I have a very strange case:
I tried to parse several XHTML-conform websites using default Java XML parser(s). The test blocks during parsing (not during downloading).
Can this be a bug, or does the parser tries to download additional referenced resources during parsing (which would be a “nice” anti-feature)?
With simple data, it works. (TEST1)
With complex data, it blocks. (TEST2)
(I tried en.wikipedia.org and validator.w3.org)
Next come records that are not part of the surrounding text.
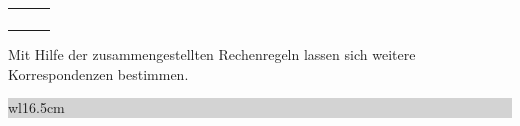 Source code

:\begin{table}[H]
{\begin{tabular}{| c | c | c |}
\parbox[c][0.7in][c]{1.6in}{} & 
\parbox[c][0.7in][c]{1.8in}{} &
\parbox[c][0.7in][c]{2.9in}{}\\
\hline

\parbox[c][0.5in][c]{1.6in}{} & 
\parbox[c][0.5in][c]{1.8in}{} &
\parbox[c][0.5in][c]{2.9in}{}\\
\hline

\parbox[c][0.5in][c]{1.6in}{} & 
\parbox[c][0.5in][c]{1.8in}{} &
\parbox[c][0.5in][c]{2.9in}{}\\
\hline

\parbox[c][0.5in][c]{1.6in}{} & 
\parbox[c][0.5in][c]{1.8in}{} &
\parbox[c][0.5in][c]{2.9in}{}\\
\hline

\parbox[c][0.7in][c]{1.6in}{} & 
\parbox[c][0.7in][c]{1.8in}{} &
\parbox[c][0.7in][c]{2.9in}{}\\
\hline

\end{tabular}%
}
\label{tab:sevenfour}
\end{table}

\noindent Mit Hilfe der zusammengestellten Rechenregeln lassen sich weitere Korrespondenzen bestimmen. 

\clearpage

\noindent
\colorbox{lightgray}{%
%
\renewcommand\arraystretch{0.6}%
\begin{tabular}{ wl{16.5cm} }
{\selectfont{Beispiel: Fourier-Transformierte der Sprungfolge}}
\end{tabular}%
}\medskip

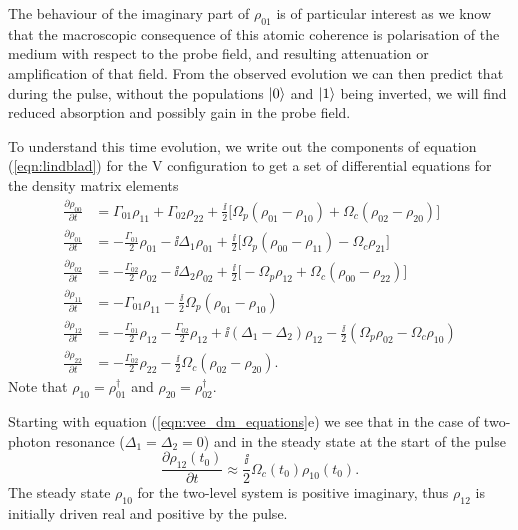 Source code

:     The behaviour of the imaginary part of $\rho_{01}$ is of particular interest
    as we know that the macroscopic consequence of this atomic coherence is
    polarisation of the medium with respect to the probe field, and resulting
    attenuation or amplification of that field. From the observed evolution we
    can then predict that during the pulse, without the populations $\Ket{0}$
    and $\Ket{1}$ being inverted, we will find reduced absorption and possibly
    gain in the probe field.

    To understand this time evolution, we write out the components of equation
    (\ref{eqn:lindblad}) for the V configuration to get a set of differential
    equations for the density matrix elements
    \begin{subequations}
    \begin{align}
    \frac{\partial \rho_{00}}{\partial t} &= \Gamma_{01} \rho_{11} + \Gamma_{02} 
    \rho_{22} + \frac{\ii}{2} \bigg[ \Omega_p 
    ( \rho_{01} - \rho_{10}) + \Omega_c ( \rho_{02} - \rho_{20}) \bigg] \\
    \frac{\partial \rho_{01}}{\partial t} &= -\frac{\Gamma_{01}}{2} \rho_{01} - 
    \ii \Delta_1 \rho_{01} + \frac{\ii}{2} \bigg[ \Omega_p 
    (\rho_{00} - \rho_{11}) - \Omega_c \rho_{21} \bigg] \\
    \frac{\partial \rho_{02}}{\partial t} &= -\frac{\Gamma_{02}}{2} \rho_{02} - 
    \ii \Delta_2 \rho_{02} + \frac{\ii}{2} \bigg[ -\Omega_p \rho_{12} + \Omega_c 
    ( \rho_{00} - \rho_{22} ) \bigg] \\
    \frac{\partial \rho_{11}}{\partial t} &= -\Gamma_{01} \rho_{11} - 
    \frac{\ii}{2} \Omega_p (\rho_{01} - \rho_{10}) \\
    \frac{\partial \rho_{12}}{\partial t} &= -\frac{\Gamma_{01}}{2} \rho_{12} - 
    \frac{\Gamma_{02}}{2} \rho_{12} + \ii (\Delta_1 - \Delta_2) \rho_{12} - 
    \frac{\ii}{2} (\Omega_p \rho_{02} - \Omega_c{\rho_{10}})\\
    \frac{\partial \rho_{22}}{\partial t} &= -\frac{\Gamma_{02}}{2} \rho_{22} - 
    \frac{\ii}{2} \Omega_c ( \rho_{02} - \rho_{20} ).
    \end{align}
    \label{eqn:vee_dm_equations}
    \end{subequations}
    Note that $\rho_{10} = \rho_{01}^\dagger$ and $\rho_{20} =
    \rho_{02}^\dagger$.

    Starting with equation (\ref{eqn:vee_dm_equations}e) we see that in the case
    of two-photon resonance ($\Delta_1 = \Delta_2 = 0$) and in the steady state
    at the start of the pulse
    \begin{equation}
       \frac{\partial \rho_{12}(t_{0})}{\partial t} \approx \frac{\ii}{2} 
        \Omega_c(t_{0}) \rho_{10}(t_{0}).
      \label{eqn:rho12}
    \end{equation}
    The steady state $\rho_{10}$ for the two-level system is
    positive imaginary, thus $\rho_{12}$ is initially driven real and positive
    by the pulse.

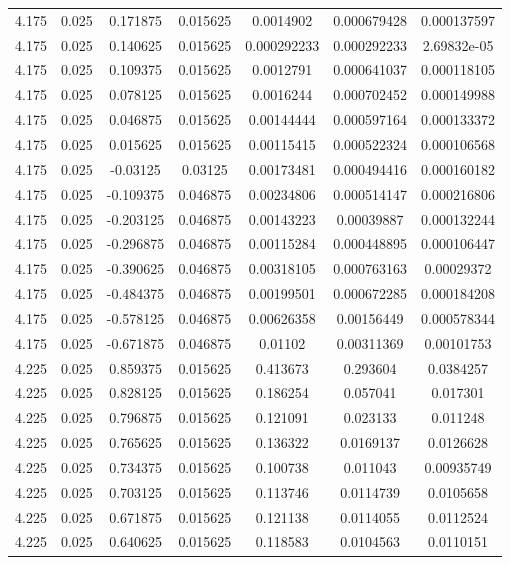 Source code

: \begin{flushleft}
\begin{longtable}{ccccccc}
4.175 & 0.025 & 0.171875 & 0.015625 & 0.0014902 & 0.000679428 & 0.000137597  \\ 
4.175 & 0.025 & 0.140625 & 0.015625 & 0.000292233 & 0.000292233 & 2.69832e-05  \\ 
4.175 & 0.025 & 0.109375 & 0.015625 & 0.0012791 & 0.000641037 & 0.000118105  \\ 
4.175 & 0.025 & 0.078125 & 0.015625 & 0.0016244 & 0.000702452 & 0.000149988  \\ 
4.175 & 0.025 & 0.046875 & 0.015625 & 0.00144444 & 0.000597164 & 0.000133372  \\ 
4.175 & 0.025 & 0.015625 & 0.015625 & 0.00115415 & 0.000522324 & 0.000106568  \\ 
4.175 & 0.025 & -0.03125 & 0.03125 & 0.00173481 & 0.000494416 & 0.000160182  \\ 
4.175 & 0.025 & -0.109375 & 0.046875 & 0.00234806 & 0.000514147 & 0.000216806  \\ 
4.175 & 0.025 & -0.203125 & 0.046875 & 0.00143223 & 0.00039887 & 0.000132244  \\ 
4.175 & 0.025 & -0.296875 & 0.046875 & 0.00115284 & 0.000448895 & 0.000106447  \\ 
4.175 & 0.025 & -0.390625 & 0.046875 & 0.00318105 & 0.000763163 & 0.00029372  \\ 
4.175 & 0.025 & -0.484375 & 0.046875 & 0.00199501 & 0.000672285 & 0.000184208  \\ 
4.175 & 0.025 & -0.578125 & 0.046875 & 0.00626358 & 0.00156449 & 0.000578344  \\ 
4.175 & 0.025 & -0.671875 & 0.046875 & 0.01102 & 0.00311369 & 0.00101753  \\ 
4.225 & 0.025 & 0.859375 & 0.015625 & 0.413673 & 0.293604 & 0.0384257  \\ 
4.225 & 0.025 & 0.828125 & 0.015625 & 0.186254 & 0.057041 & 0.017301  \\ 
4.225 & 0.025 & 0.796875 & 0.015625 & 0.121091 & 0.023133 & 0.011248  \\ 
4.225 & 0.025 & 0.765625 & 0.015625 & 0.136322 & 0.0169137 & 0.0126628  \\ 
4.225 & 0.025 & 0.734375 & 0.015625 & 0.100738 & 0.011043 & 0.00935749  \\ 
4.225 & 0.025 & 0.703125 & 0.015625 & 0.113746 & 0.0114739 & 0.0105658  \\ 
4.225 & 0.025 & 0.671875 & 0.015625 & 0.121138 & 0.0114055 & 0.0112524  \\ 
4.225 & 0.025 & 0.640625 & 0.015625 & 0.118583 & 0.0104563 & 0.0110151  \\ 

\end{longtable}
\end{flushleft}
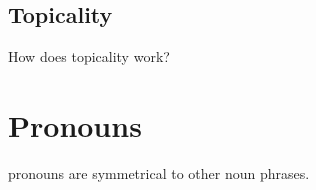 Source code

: \subsection{Topicality}
\label{subsec:tvk-nouns-topicality}

How does topicality work?

\section{Pronouns}
\label{sec:tvk-pronouns}

\langtvk{} pronouns are symmetrical to other noun phrases\autocite{wals-50}.
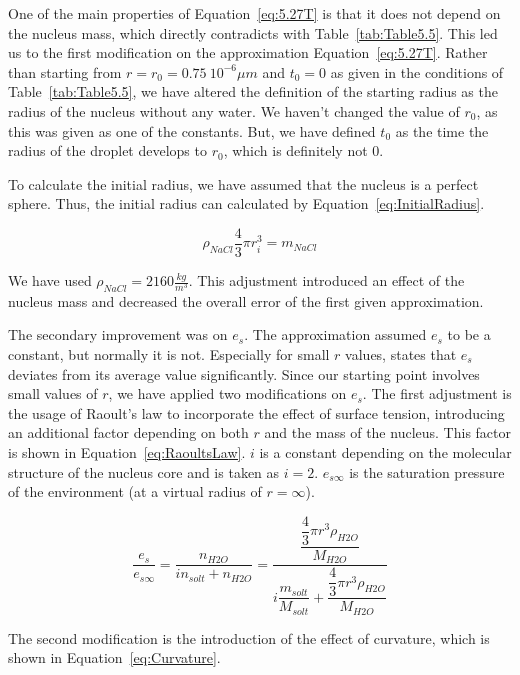 \documentclass[]{article}
\begin{document}
One of the main properties of Equation~\eqref{eq:5.27T} is that it does not
depend on the nucleus mass, which directly contradicts with Table~\ref{tab:Table5.5}. This led us to the first modification on the
approximation Equation~\eqref{eq:5.27T}. Rather than starting from $r=r_{0}=0.75\ 10^{-6} \mu m$
and $t_{0}=0$ as given in the conditions of Table~\ref{tab:Table5.5}, we have altered the definition of the starting radius as the
radius of the nucleus without any water. We haven't changed the value of
$r_{0}$, as this was given as one of the constants. But, we have defined
$t_{0}$ as the time the radius of the droplet develops to $r_{0}$, which is
definitely not $0$.

To calculate the initial radius, we have assumed that the nucleus is a perfect
sphere. Thus, the initial radius can calculated by
Equation~\eqref{eq:InitialRadius}.

\begin{equation} \label{eq:InitialRadius}
    \rho_{NaCl}\frac{4}{3}\pi r_{i}^{3}=m_{NaCl}
\end{equation}

We have used $\rho_{NaCl}=2160 \frac{kg}{m^{3}}$. This adjustment introduced an
effect of the nucleus mass and decreased the overall error of the first given approximation.

The secondary improvement was on $e_{s}$. The approximation assumed $e_{s}$ to
be a constant, but normally it is not. Especially for small $r$ values,
\cite{Best} states that $e_{s}$ deviates from its average value significantly. Since our starting point involves small values of $r$, we have applied two modifications on $e_{s}$. The first adjustment is the usage
of Raoult's law to incorporate the effect of surface tension, introducing an
additional factor depending on both $r$ and the mass of the nucleus. This
factor is shown in Equation~\eqref{eq:RaoultsLaw}. $i$ is a constant depending
on the molecular structure of the nucleus core and is taken as $i=2$. $e_{s\infty}$ is the saturation pressure of the environment (at a virtual radius of $r=\infty$).

\begin{equation}
    \label{eq:RaoultsLaw}
    \dfrac{e_{s}}{e_{s\infty}}=\dfrac{n_{H2O}}{i n_{solt}+n_{H2O}}=\dfrac{\dfrac{\dfrac{4}{3}\pi r^{3} \rho_{H2O}}{M_{H2O}}}{i \dfrac{m_{solt}}{M_{solt}} + \dfrac{\dfrac{4}{3}\pi r^{3} \rho_{H2O}}{M_{H2O}}}
\end{equation}

The second modification is the introduction of the effect of curvature, which
is shown in Equation~\eqref{eq:Curvature}.
\end{document}
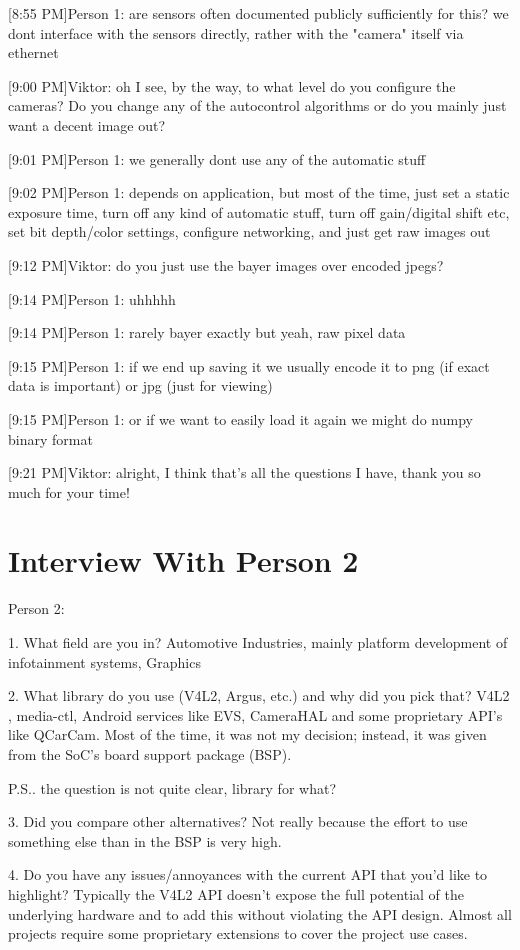 [8:55 PM]Person 1:
are sensors often documented publicly sufficiently for this?
we dont interface with the sensors directly, rather with the "camera" itself via ethernet

[9:00 PM]Viktor: oh I see, by the way, to what level do you configure the cameras? Do you change any of the autocontrol algorithms or do you mainly just want a decent image out?

[9:01 PM]Person 1: we generally dont use any of the automatic stuff

[9:02 PM]Person 1: depends on application, but most of the time, just set a static exposure time, turn off any kind of automatic stuff, turn off gain/digital shift etc, set bit depth/color settings, configure networking, and just get raw images out

[9:12 PM]Viktor: do you just use the bayer images over encoded jpegs?

[9:14 PM]Person 1: uhhhhh

[9:14 PM]Person 1: rarely bayer exactly but yeah, raw pixel data

[9:15 PM]Person 1: if we end up saving it we usually encode it to png (if exact data is important) or jpg (just for viewing)

[9:15 PM]Person 1: or if we want to easily load it again we might do numpy binary format

[9:21 PM]Viktor: alright, I think that's all the questions I have, thank you so much for your time!

\section{Interview With Person 2}
Person 2:

1. What field are you in?
Automotive Industries, mainly platform development of infotainment systems, Graphics

2. What library do you use (V4L2, Argus, etc.) and why did you pick that?
V4L2 , media-ctl, Android services like EVS, CameraHAL and some proprietary API's like  QCarCam.
Most of the time, it was not my decision; instead, it was given from the SoC's board support package (BSP).

P.S.. the question is not quite clear, library for what?

3. Did you compare other alternatives?
Not really because the effort to use something else than in the BSP is very high.

4. Do you have any issues/annoyances with the current API that you’d like to highlight?
Typically the V4L2 API doesn't expose the full potential of the underlying hardware and to add this without violating the API design. Almost all projects require some proprietary extensions to cover the project use cases.

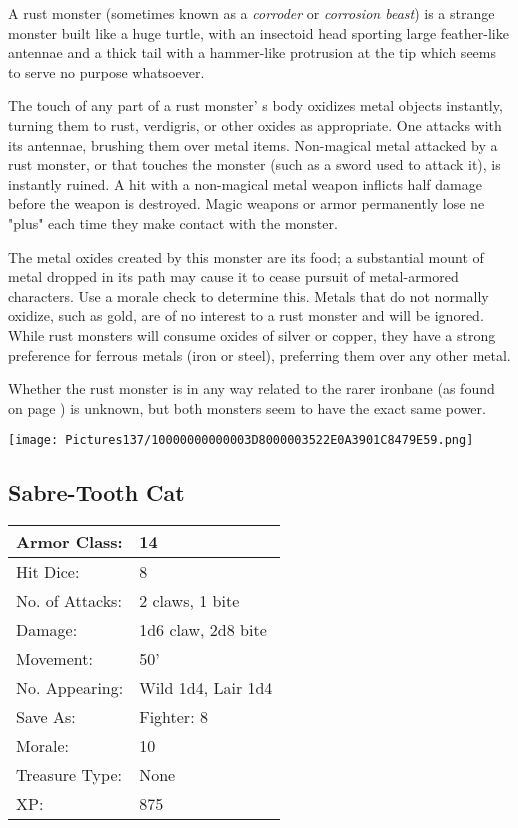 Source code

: \documentclass[a4paper,twoside,openany,10pt]{book}
\begin{document}
\begin{multicols}{2}
A rust monster (sometimes known as a \emph{corroder} or \emph{corrosion beast}) is a strange monster built like a huge turtle, with an insectoid head sporting large feather-like antennae and a thick tail with a hammer-like protrusion at the tip which seems to serve no purpose whatsoever.

The touch of any part of a rust monster' s body oxidizes metal objects instantly, turning them to rust, verdigris, or other oxides as appropriate. One attacks with its antennae, brushing them over metal items. Non-magical metal attacked by a rust monster, or that touches the monster (such as a sword used to attack it), is instantly ruined. A hit with a non-magical metal weapon inflicts half damage before the weapon is destroyed. Magic weapons or armor permanently lose ne "plus" each time they make contact with the monster. 

The metal oxides created by this monster are its food; a substantial mount of metal dropped in its path may cause it to cease pursuit of metal-armored characters. Use a morale check to determine this. Metals that do not normally oxidize, such as gold, are of no interest to a rust monster and will be ignored. While rust monsters will consume oxides of silver or copper, they have a strong preference for ferrous metals (iron or steel), preferring them over any other metal.

Whether the rust monster is in any way related to the rarer ironbane (as found on page \hyperlink{ironbane}{\pageref{ironbane}}) is unknown, but both monsters seem to have the exact same power.

\begin{center} \texttt{[image: Pictures137/10000000000003D8000003522E0A3901C8479E59.png]} \end{center}

\subsection*{Sabre-Tooth Cat}\label{sabre-tooth-cat}

\begin{tabularx}{0.50\textwidth}{@{}lX@{}}
Armor Class: & 14 \\\hline
Hit Dice: & 8 \\\hline
No. of Attacks: & 2 claws, 1 bite \\\hline
Damage: & 1d6 claw, 2d8 bite \\\hline
Movement: & 50' \\\hline
No. Appearing: & Wild 1d4, Lair 1d4 \\\hline
Save As: & Fighter: 8 \\\hline
Morale: & 10 \\\hline
Treasure Type: & None \\\hline
XP: & 875 \\\hline
\end{tabularx}\medskip


\end{multicols}
\end{document}
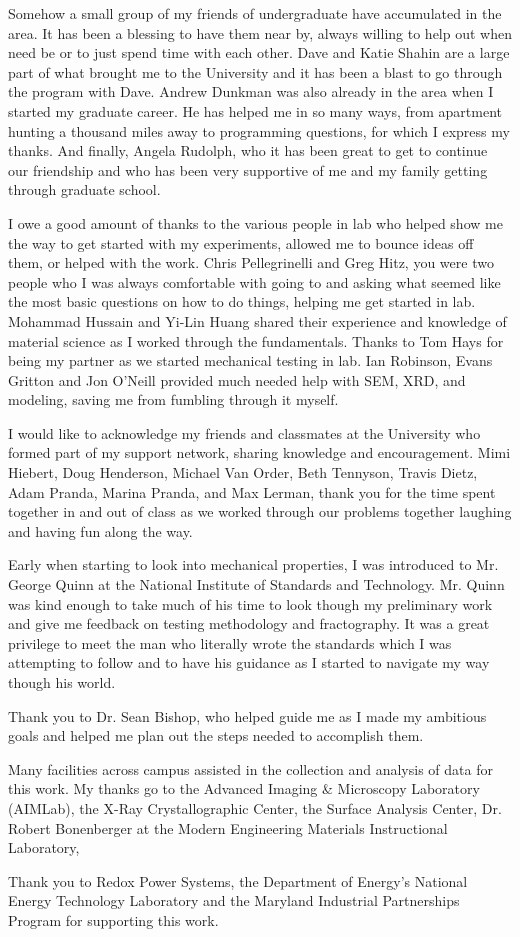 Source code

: Somehow a small group of my friends of undergraduate have accumulated in the area.
It has been a blessing to have them near by, always willing to help out when need be or to just spend time with each other.
Dave and Katie Shahin are a large part of what brought me to the University and it has been a blast to go through the program with Dave.
Andrew Dunkman was also already in the area when I started my graduate career.
He has helped me in so many ways, from apartment hunting a thousand miles away to programming questions, for which I express my thanks.
And finally, Angela Rudolph, who it has been great to get to continue our friendship and who has been very supportive of me and my family getting through graduate school.

I owe a good amount of thanks to the various people in lab who helped show me the way to get started with my experiments, allowed me to bounce ideas off them, or helped with the work.
Chris Pellegrinelli and Greg Hitz, you were two people who I was always comfortable with going to and asking what seemed like the most basic questions on how to do things, helping me get started in lab.
Mohammad Hussain and Yi-Lin Huang shared their experience and knowledge of material science as I worked through the fundamentals.
Thanks to Tom Hays for being my partner as we started mechanical testing in lab.
Ian Robinson, Evans Gritton and Jon O'Neill provided much needed help with SEM, XRD, and modeling, saving me from fumbling through it myself.

I would like to acknowledge my friends and classmates at the University who formed part of my support network, sharing knowledge and encouragement.
Mimi Hiebert, Doug Henderson, Michael Van Order, Beth Tennyson, Travis Dietz, Adam Pranda, Marina Pranda, and Max Lerman, thank you for the time spent together in and out of class as we worked through our problems together laughing and having fun along the way.

Early when starting to look into mechanical properties, I was introduced to Mr. George Quinn at the National Institute of Standards and Technology.
Mr. Quinn was kind enough to take much of his time to look though my preliminary work and give me feedback on testing methodology and fractography.
It was a great privilege to meet the man who literally wrote the standards which I was attempting to follow and to have his guidance as I started to navigate my way though his world.

Thank you to Dr. Sean Bishop, who helped guide me as I made my ambitious goals and helped me plan out the steps needed to accomplish them.

Many facilities across campus assisted in the collection and analysis of data for this work. My thanks go to the Advanced Imaging \& Microscopy Laboratory (AIMLab), the X-Ray Crystallographic Center, the Surface Analysis Center, Dr. Robert Bonenberger at the Modern Engineering Materials Instructional Laboratory,

Thank you to Redox Power Systems, the Department of Energy's National Energy Technology Laboratory and the Maryland Industrial Partnerships Program for supporting this work.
When blocking occurs, CPU is idle.
Tested with JDK6 and JDK7, same results.
Please see test case, source is ready for copy + paste + run.
Source
import java.io.*;
import java.net.*;
import java.nio.charset.*;
import javax.xml.parsers.*;
import javax.xml.transform.*;
import javax.xml.transform.dom.*;
import javax.xml.transform.stream.*;
import org.w3c.dom.*;
public class _XmlParsingBlocks {
private static Document parseXml(String data)
throws Exception {
Transformer t = TransformerFactory.newInstance().newTransformer();
DocumentBuilder b = DocumentBuilderFactory.newInstance().newDocumentBuilder();
DOMResult out = new DOMResult(b.newDocument());
t.transform(new StreamSource(new StringReader(data)), out);
return (Document) out.getNode();
}
private static byte[] streamToByteArray(InputStream is)
throws IOException {
ByteArrayOutputStream baos = new ByteArrayOutputStream();
for (;;) {
byte[] buffer = new byte[256];
int count = is.read(buffer);
if (count == -1) {
is.close();
break;
}
baos.write(buffer, 0, count);
}
return baos.toByteArray();
}
private static void test(byte[] data)
throws Exception {
String asString = new String(data, Charset.forName("UTF-8"));
System.out.println("===== PARSING STARTED =====");
Document doc = parseXml(asString);
System.out.println("===== PARSING ENDED =====");
}
public static void main(String[] args)
throws Exception {
{
System.out.println("********** TEST 1");
test("<html>test</html>".getBytes("UTF-8"));
}
{
System.out.println("********** TEST 2");
URL url = new URL("http://validator.w3.org/");
URLConnection connection = url.openConnection();
InputStream is = connection.getInputStream();
byte[] data = streamToByteArray(is);
System.out.println("===== DOWNLOAD FINISHED =====");
test(data);
}
}
}
Output
********** TEST 1
===== PARSING STARTED =====
===== PARSING ENDED =====
********** TEST 2
===== DOWNLOAD FINISHED =====
===== PARSING STARTED =====
[here it blocks]
W3C have in the last few months started blocking requests for common DTDs such as the XHTML DTD – they can’t cope with the traffic generated. If you’re not using a proxy server that caches the DTDs, you will need to use an EntityResolver or catalog to redirect the references to a local copy.